Chapter 98: Forging a Fortress
The defiant roar in the great hall of Garni faded, replaced by the clang of hammers and the shouts of work crews. Resolve, Alex knew, was a fleeting emotion; it had to be hammered into a tangible shape, given form in stone and timber. He could not afford to let the new, fragile alliance wither while they waited for The Traveler to make his next move. He had to channel their renewed purpose into immediate, practical action. The fortress of Garni was transformed from a royal refuge into a frontline Roman military outpost.
Alex had become the chief engineer of their desperate enterprise. With Celer, his true master of mechanics, half a world away, Alex had only Lyra's knowledge and his own wits to rely on. He spent the days striding along the fortress battlements, his scribe's cloak perpetually dusted with stone dust, his hands, once soft, now becoming calloused from handling rough-hewn timber and gritty maps.
He started with the basics, applying the hard-won principles of Roman military engineering to the ancient Armenian fortress. "Your walls are strong, Prince Tiridates," he explained to the young royal, who now shadowed him with the devotion of a prize student, "but they are built to repel men with ladders. We face an enemy of unknown capabilities. We must assume they can strike from above and below."

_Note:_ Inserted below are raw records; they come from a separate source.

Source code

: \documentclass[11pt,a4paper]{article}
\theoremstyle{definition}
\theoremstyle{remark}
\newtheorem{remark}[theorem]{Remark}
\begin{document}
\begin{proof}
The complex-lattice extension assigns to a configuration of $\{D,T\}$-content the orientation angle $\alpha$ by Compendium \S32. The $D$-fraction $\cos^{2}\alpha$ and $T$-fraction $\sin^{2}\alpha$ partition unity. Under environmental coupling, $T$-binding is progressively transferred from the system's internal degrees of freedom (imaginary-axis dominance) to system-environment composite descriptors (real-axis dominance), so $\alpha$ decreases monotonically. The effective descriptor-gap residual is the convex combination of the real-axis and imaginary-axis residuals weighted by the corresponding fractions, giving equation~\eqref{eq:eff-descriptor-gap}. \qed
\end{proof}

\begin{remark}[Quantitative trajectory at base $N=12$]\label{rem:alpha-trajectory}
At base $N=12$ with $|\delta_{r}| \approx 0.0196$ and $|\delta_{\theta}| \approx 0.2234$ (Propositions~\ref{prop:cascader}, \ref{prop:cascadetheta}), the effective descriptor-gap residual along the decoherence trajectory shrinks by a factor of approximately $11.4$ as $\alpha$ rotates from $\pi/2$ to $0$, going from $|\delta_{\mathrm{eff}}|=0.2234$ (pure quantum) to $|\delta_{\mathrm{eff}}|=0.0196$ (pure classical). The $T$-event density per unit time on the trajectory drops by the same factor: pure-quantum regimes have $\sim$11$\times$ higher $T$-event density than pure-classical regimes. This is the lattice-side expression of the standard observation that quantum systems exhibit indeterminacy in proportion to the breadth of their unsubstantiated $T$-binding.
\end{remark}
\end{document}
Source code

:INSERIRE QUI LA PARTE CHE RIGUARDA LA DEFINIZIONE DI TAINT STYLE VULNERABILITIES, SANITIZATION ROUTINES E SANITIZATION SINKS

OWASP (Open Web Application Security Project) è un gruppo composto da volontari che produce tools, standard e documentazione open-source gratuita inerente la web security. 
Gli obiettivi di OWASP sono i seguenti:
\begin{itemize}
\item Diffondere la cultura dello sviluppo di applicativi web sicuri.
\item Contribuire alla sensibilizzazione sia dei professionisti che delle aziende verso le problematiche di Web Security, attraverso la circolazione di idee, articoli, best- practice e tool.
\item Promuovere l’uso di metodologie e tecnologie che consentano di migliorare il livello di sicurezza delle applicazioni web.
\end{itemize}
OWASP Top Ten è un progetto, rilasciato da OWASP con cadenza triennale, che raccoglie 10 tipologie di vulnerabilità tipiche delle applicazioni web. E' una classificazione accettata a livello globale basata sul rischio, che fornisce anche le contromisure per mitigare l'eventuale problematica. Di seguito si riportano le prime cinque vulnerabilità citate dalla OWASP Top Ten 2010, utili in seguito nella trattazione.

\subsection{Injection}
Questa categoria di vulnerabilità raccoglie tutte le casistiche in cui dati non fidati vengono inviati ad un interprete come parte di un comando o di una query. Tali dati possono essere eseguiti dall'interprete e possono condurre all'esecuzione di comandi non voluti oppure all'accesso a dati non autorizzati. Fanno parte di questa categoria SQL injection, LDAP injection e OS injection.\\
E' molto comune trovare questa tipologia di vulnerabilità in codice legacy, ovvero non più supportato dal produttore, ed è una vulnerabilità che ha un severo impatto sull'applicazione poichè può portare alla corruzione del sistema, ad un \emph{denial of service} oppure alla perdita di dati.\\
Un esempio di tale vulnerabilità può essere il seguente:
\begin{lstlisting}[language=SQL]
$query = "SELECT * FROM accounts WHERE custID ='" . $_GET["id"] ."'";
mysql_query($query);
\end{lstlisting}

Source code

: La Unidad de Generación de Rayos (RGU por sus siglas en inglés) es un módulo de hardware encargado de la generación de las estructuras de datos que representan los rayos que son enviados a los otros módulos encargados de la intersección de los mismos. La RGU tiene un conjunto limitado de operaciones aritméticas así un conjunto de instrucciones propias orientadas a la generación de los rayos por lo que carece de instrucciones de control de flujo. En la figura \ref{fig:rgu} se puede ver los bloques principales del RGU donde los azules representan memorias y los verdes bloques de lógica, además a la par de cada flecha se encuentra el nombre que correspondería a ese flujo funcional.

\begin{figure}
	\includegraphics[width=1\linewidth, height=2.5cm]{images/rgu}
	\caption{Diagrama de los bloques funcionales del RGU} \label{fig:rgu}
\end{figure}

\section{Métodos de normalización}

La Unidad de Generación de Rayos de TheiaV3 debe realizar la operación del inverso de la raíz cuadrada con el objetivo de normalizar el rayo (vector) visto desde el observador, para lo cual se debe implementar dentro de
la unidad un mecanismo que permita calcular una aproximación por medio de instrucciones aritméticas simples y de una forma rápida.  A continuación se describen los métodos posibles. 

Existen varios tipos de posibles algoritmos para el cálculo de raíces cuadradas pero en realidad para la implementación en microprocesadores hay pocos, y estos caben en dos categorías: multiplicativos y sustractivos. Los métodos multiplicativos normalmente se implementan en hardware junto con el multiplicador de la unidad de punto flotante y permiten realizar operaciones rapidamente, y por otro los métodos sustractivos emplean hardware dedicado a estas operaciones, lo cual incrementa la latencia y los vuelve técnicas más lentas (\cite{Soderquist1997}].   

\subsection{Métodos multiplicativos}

He set the Armenian soldiers and his own men to work side-by-side, a conscious decision to forge them into a single, cohesive unit. Under his direction, they dug a new, deeper ditch around the fortress perimeter, its outer edge sharpened with angled stakes. They reinforced the main gate with a cross-braced iron portcullis, a design Alex sketched from memory and Lyra's schematics. On his instruction, they constructed timber hoardings, covered wooden galleries that jutted out from the tops of the stone walls. These would allow archers to shoot almost straight down upon any enemy at the base of the walls, a simple but effective innovation that the Armenians had never seen.
But the bulk of their work was focused on the unique threat posed by the Unfallen. "Their armor shatters under blunt force, but their speed is their greatest weapon," Alex explained to a council of his commanders—Maximus, Cassius, and Tiridates' most trusted captain. "We cannot allow them to use that speed. We must control the terrain. We must turn the ground itself into a weapon."
His solution was a classic Roman tool of area denial, but applied with a new and vicious sophistication: the caltrop. He took over the fortress's small, smoky forge, and under his demanding supervision, the Armenian smiths began to churn out thousands of the wicked, four-pronged iron spikes. These were not the crude caltrops of past wars. Guided by Lyra's input on material stress, Alex had them made smaller, sharper, and from a harder grade of iron, designed not just to lame a horse, but to punch through the sole of a thick leather boot and cripple a foot soldier.
He then worked for hours with Maximus, whose frontiersman's eye for terrain was invaluable. They studied maps of the narrow mountain passes and valleys that were the only viable approaches to the chrono-crystal site. They were not planning a battle; they were designing a series of deadly gardens.
"Here," Maximus would say, his finger tracing a line on the map. "This pass narrows. The ground is soft shale. A perfect place for them to try and rush through."
"Good," Alex would reply. "We will seed the entire bottleneck with a dense field of caltrops, hidden under a light layer of dirt and leaves. We'll leave a single, narrow, clear path through the center. It will look like a safe passage."
"A trap," Maximus would grin, catching on. "They will be channeled into the clear path..."
"...where your archers, hidden on the cliffs above, can turn them into pincushions," Alex would finish.
This became their doctrine: not to stop the enemy, but to control their movement, to break the momentum of their charge, and to funnel them into pre-prepared kill zones.